**DATA**
....................

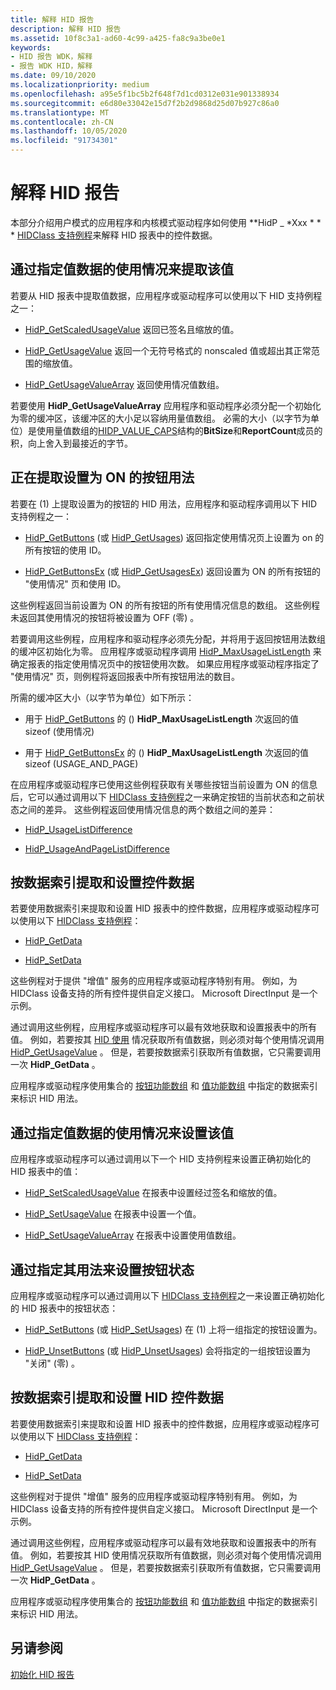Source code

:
 ```yaml
---
title: 解释 HID 报告
description: 解释 HID 报告
ms.assetid: 10f8c3a1-ad60-4c99-a425-fa8c9a3be0e1
keywords:
- HID 报告 WDK，解释
- 报告 WDK HID，解释
ms.date: 09/10/2020
ms.localizationpriority: medium
ms.openlocfilehash: a95e5f1bc5b2f648f7d1cd0312e031e901338934
ms.sourcegitcommit: e6d80e33042e15d7f2b2d9868d25d07b927c86a0
ms.translationtype: MT
ms.contentlocale: zh-CN
ms.lasthandoff: 10/05/2020
ms.locfileid: "91734301"
---
```

# <a name="interpreting-hid-reports"></a>解释 HID 报告

本部分介绍用户模式的应用程序和内核模式驱动程序如何使用 **HidP \_ *Xxx * * * [HIDClass 支持例程](/windows-hardware/drivers/ddi/index)来解释 HID 报表中的控件数据。

## <a name="extracting-value-data-by-specifying-its-usage"></a>通过指定值数据的使用情况来提取该值

若要从 HID 报表中提取值数据，应用程序或驱动程序可以使用以下 HID 支持例程之一：

- [HidP_GetScaledUsageValue](/windows-hardware/drivers/ddi/hidpi/nf-hidpi-hidp_getscaledusagevalue) 返回已签名且缩放的值。

- [HidP_GetUsageValue](/windows-hardware/drivers/ddi/hidpi/nf-hidpi-hidp_getusagevalue) 返回一个无符号格式的 nonscaled 值或超出其正常范围的缩放值。

- [HidP_GetUsageValueArray](/windows-hardware/drivers/ddi/hidpi/nf-hidpi-hidp_getusagevaluearray) 返回使用情况值数组。

若要使用 **HidP_GetUsageValueArray** 应用程序和驱动程序必须分配一个初始化为零的缓冲区，该缓冲区的大小足以容纳用量值数组。 必需的大小（以字节为单位）是使用量值数组的[HIDP_VALUE_CAPS](/windows-hardware/drivers/ddi/hidpi/ns-hidpi-_hidp_value_caps)结构的**BitSize**和**ReportCount**成员的积，向上舍入到最接近的字节。

## <a name="extracting-button-usages-that-are-set-to-on"></a>正在提取设置为 ON 的按钮用法

若要在 (1) 上提取设置为的按钮的 HID 用法，应用程序和驱动程序调用以下 HID 支持例程之一：

- [HidP_GetButtons](./hdpi-h-macros.md) (或 [HidP_GetUsages](/windows-hardware/drivers/ddi/hidpi/nf-hidpi-hidp_getusages)) 返回指定使用情况页上设置为 on 的所有按钮的使用 ID。

- [HidP_GetButtonsEx](./hdpi-h-macros.md#hidp_getbuttonsex) (或 [HidP_GetUsagesEx](/windows-hardware/drivers/ddi/hidpi/nf-hidpi-hidp_getusagesex)) 返回设置为 ON 的所有按钮的 "使用情况" 页和使用 ID。

这些例程返回当前设置为 ON 的所有按钮的所有使用情况信息的数组。 这些例程未返回其使用情况的按钮将被设置为 OFF (零) 。

若要调用这些例程，应用程序和驱动程序必须先分配，并将用于返回按钮用法数组的缓冲区初始化为零。 应用程序或驱动程序调用 [HidP_MaxUsageListLength](/windows-hardware/drivers/ddi/hidpi/nf-hidpi-hidp_maxusagelistlength) 来确定报表的指定使用情况页中的按钮使用次数。 如果应用程序或驱动程序指定了 "使用情况" 页，则例程将返回报表中所有按钮用法的数目。

所需的缓冲区大小（以字节为单位）如下所示：

- 用于 [HidP_GetButtons](./hdpi-h-macros.md) 的 () **HidP_MaxUsageListLength** 次返回的值 sizeof (使用情况) 

- 用于 [HidP_GetButtonsEx](./hdpi-h-macros.md#hidp_getbuttonsex) 的 () **HidP_MaxUsageListLength** 次返回的值 sizeof (USAGE_AND_PAGE) 

在应用程序或驱动程序已使用这些例程获取有关哪些按钮当前设置为 ON 的信息后，它可以通过调用以下 [HIDClass 支持例程](/windows-hardware/drivers/ddi/_hid/#hidclass-support-routines)之一来确定按钮的当前状态和之前状态之间的差异。 这些例程返回使用情况信息的两个数组之间的差异：

- [HidP_UsageListDifference](/windows-hardware/drivers/ddi/hidpi/nf-hidpi-hidp_usagelistdifference)

- [HidP_UsageAndPageListDifference](/windows-hardware/drivers/ddi/hidpi/nf-hidpi-hidp_usageandpagelistdifference)

## <a name="extracting-and-setting-control-data-by-data-indices"></a>按数据索引提取和设置控件数据

若要使用数据索引来提取和设置 HID 报表中的控件数据，应用程序或驱动程序可以使用以下 [HIDClass 支持例程](/windows-hardware/drivers/ddi/_hid/#hidclass-support-routines)：

- [HidP_GetData](/windows-hardware/drivers/ddi/hidpi/nf-hidpi-hidp_getdata)

- [HidP_SetData](/windows-hardware/drivers/ddi/hidpi/nf-hidpi-hidp_setdata)

这些例程对于提供 "增值" 服务的应用程序或驱动程序特别有用。 例如，为 HIDClass 设备支持的所有控件提供自定义接口。 Microsoft DirectInput 是一个示例。

通过调用这些例程，应用程序或驱动程序可以最有效地获取和设置报表中的所有值。 例如，若要按其 [HID 使用](./hid-usages.md) 情况获取所有值数据，则必须对每个使用情况调用 [HidP_GetUsageValue](/windows-hardware/drivers/ddi/hidpi/nf-hidpi-hidp_getusagevalue) 。 但是，若要按数据索引获取所有值数据，它只需要调用一次 **HidP_GetData** 。

应用程序或驱动程序使用集合的 [按钮功能数组](./button-capability-arrays.md) 和 [值功能数组](./value-capability-arrays.md) 中指定的数据索引来标识 HID 用法。

## <a name="setting-value-data-by-specifying-its-usage"></a>通过指定值数据的使用情况来设置该值

应用程序或驱动程序可以通过调用以下一个 HID 支持例程来设置正确初始化的 HID 报表中的值：

- [HidP_SetScaledUsageValue](/windows-hardware/drivers/ddi/hidpi/nf-hidpi-hidp_setscaledusagevalue) 在报表中设置经过签名和缩放的值。

- [HidP_SetUsageValue](/windows-hardware/drivers/ddi/hidpi/nf-hidpi-hidp_setusagevalue) 在报表中设置一个值。

- [HidP_SetUsageValueArray](/windows-hardware/drivers/ddi/hidpi/nf-hidpi-hidp_setusagevaluearray) 在报表中设置使用值数组。

## <a name="setting-button-state-by-specifying-its-usage"></a>通过指定其用法来设置按钮状态

应用程序或驱动程序可以通过调用以下 [HIDClass 支持例程](/windows-hardware/drivers/ddi/_hid/#hidclass-support-routines)之一来设置正确初始化的 HID 报表中的按钮状态：

- [HidP_SetButtons](./hdpi-h-macros.md#hidp_setbuttons) (或 [HidP_SetUsages](/windows-hardware/drivers/ddi/hidpi/nf-hidpi-hidp_setusages)) 在 (1) 上将一组指定的按钮设置为。

- [HidP_UnsetButtons](./hdpi-h-macros.md#hidp_unsetbuttons) (或 [HidP_UnsetUsages](/windows-hardware/drivers/ddi/hidpi/nf-hidpi-hidp_unsetusages)) 会将指定的一组按钮设置为 "关闭" (零) 。

## <a name="extracting-and-setting-hid-control-data-by-data-indices"></a>按数据索引提取和设置 HID 控件数据

若要使用数据索引来提取和设置 HID 报表中的控件数据，应用程序或驱动程序可以使用以下 [HIDClass 支持例程](/windows-hardware/drivers/ddi/_hid/#hidclass-support-routines)：

- [HidP_GetData](/windows-hardware/drivers/ddi/hidpi/nf-hidpi-hidp_getdata)

- [HidP_SetData](/windows-hardware/drivers/ddi/hidpi/nf-hidpi-hidp_setdata)

这些例程对于提供 "增值" 服务的应用程序或驱动程序特别有用。 例如，为 HIDClass 设备支持的所有控件提供自定义接口。 Microsoft DirectInput 是一个示例。

通过调用这些例程，应用程序或驱动程序可以最有效地获取和设置报表中的所有值。 例如，若要按其 HID 使用情况获取所有值数据，则必须对每个使用情况调用 [HidP_GetUsageValue](/windows-hardware/drivers/ddi/hidpi/nf-hidpi-hidp_getusagevalue) 。 但是，若要按数据索引获取所有值数据，它只需要调用一次 **HidP_GetData** 。

应用程序或驱动程序使用集合的 [按钮功能数组](./button-capability-arrays.md) 和 [值功能数组](./value-capability-arrays.md) 中指定的数据索引来标识 HID 用法。

## <a name="see-also"></a>另请参阅

[初始化 HID 报告](initializing-hid-reports.md)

....................

**WHAT THIS TASK INVOLVES**
Reproduce, word for word, every line from the start of the records down to and including the line with "若要在 (1) 上提取设置为的按钮的"; skip the pictures.

**ANSWER SPACE**
Source code

:
 ```yaml
---
title: 解释 HID 报告
description: 解释 HID 报告
ms.assetid: 10f8c3a1-ad60-4c99-a425-fa8c9a3be0e1
keywords:
- HID 报告 WDK，解释
- 报告 WDK HID，解释
ms.date: 09/10/2020
ms.localizationpriority: medium
ms.openlocfilehash: a95e5f1bc5b2f648f7d1cd0312e031e901338934
ms.sourcegitcommit: e6d80e33042e15d7f2b2d9868d25d07b927c86a0
ms.translationtype: MT
ms.contentlocale: zh-CN
ms.lasthandoff: 10/05/2020
ms.locfileid: "91734301"
---
```

# <a name="interpreting-hid-reports"></a>解释 HID 报告

本部分介绍用户模式的应用程序和内核模式驱动程序如何使用 **HidP \_ *Xxx * * * [HIDClass 支持例程](/windows-hardware/drivers/ddi/index)来解释 HID 报表中的控件数据。

## <a name="extracting-value-data-by-specifying-its-usage"></a>通过指定值数据的使用情况来提取该值

若要从 HID 报表中提取值数据，应用程序或驱动程序可以使用以下 HID 支持例程之一：

- [HidP_GetScaledUsageValue](/windows-hardware/drivers/ddi/hidpi/nf-hidpi-hidp_getscaledusagevalue) 返回已签名且缩放的值。

- [HidP_GetUsageValue](/windows-hardware/drivers/ddi/hidpi/nf-hidpi-hidp_getusagevalue) 返回一个无符号格式的 nonscaled 值或超出其正常范围的缩放值。

- [HidP_GetUsageValueArray](/windows-hardware/drivers/ddi/hidpi/nf-hidpi-hidp_getusagevaluearray) 返回使用情况值数组。

若要使用 **HidP_GetUsageValueArray** 应用程序和驱动程序必须分配一个初始化为零的缓冲区，该缓冲区的大小足以容纳用量值数组。 必需的大小（以字节为单位）是使用量值数组的[HIDP_VALUE_CAPS](/windows-hardware/drivers/ddi/hidpi/ns-hidpi-_hidp_value_caps)结构的**BitSize**和**ReportCount**成员的积，向上舍入到最接近的字节。

## <a name="extracting-button-usages-that-are-set-to-on"></a>正在提取设置为 ON 的按钮用法

若要在 (1) 上提取设置为的按钮的 HID 用法，应用程序和驱动程序调用以下 HID 支持例程之一：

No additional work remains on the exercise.